Allowing node publishing/unpublishing for a non-node admin

So I'm working on a project now where nodes are mass-imported from a third party. By default, these nodes are unpublished until the delegated party can add additional information that the import can't capture. We publish the node when it's through being reviewed and updated.

To be clear, the workflow looks like:
1) Import nodes (CCK type: "Item"), default status is Unpublished.
2) User with "Reviewer" role looks at the queue of Items that needs reviewed
3) Reviewer reviews Item nodes, then sets them as Published.

Here's the problem though:
A Drupal user role can't publish/unpublish nodes without the "Administer Nodes" permission from node.module. Whoops! That means the subset of users we entrust to review and publish these nodes can also delete them, create new nodes of any type, and so forth. Far from ideal.

The solution is a mashup of code I assembled together. First on the list is the Override Node Options module. This module allows a Role to be able to publish/unpublish the nodes they already have permission to Create or Edit.

That's all fine and good, but they won't be able to *see* those unpublished nodes to make the change (they'll get tossed to an access denied page) without the View Unpublished module. Put these two together and we can do this!

Step 1: Grab and install the modules
Download the Override Node Options and the View Unpublished modules. Install them.

Step 2: Permissions
Navigate to your access control page at /admin/user/access and set the following permissions for each role you want to do this for:
"override node publishing options" - checked
create/edit XXXX content - checked as appropriate (where XXXX is the content type you want to enable this for).
"use view_unpublished module" - checked
"view unpublished XXXX content" - checked (where XXXX is the content type you want to enable this for).
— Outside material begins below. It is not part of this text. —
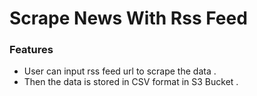 # Scrape News With Rss Feed

### Features
- User can input rss feed url to scrape the data .
- Then the data is stored in CSV format in S3 Bucket .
That's it! Simple! Those roles can now publish and unpublish content for the node types you enabled in step 2, and view those same ones when they're unpublished.

Caveats:
This isn't going to change your Views, so if you have a published = yes filter on a View, that's something to be aware of. On this project I'm on, I've got a seperate view where published = no, specifically.

Shout out:
Thanks to Brad Bowman for the view_unpublished code. Standing on his shoulders I modularized it and took care of module weight (has to be lighter than node.module -- the install hook should handle this automagically now).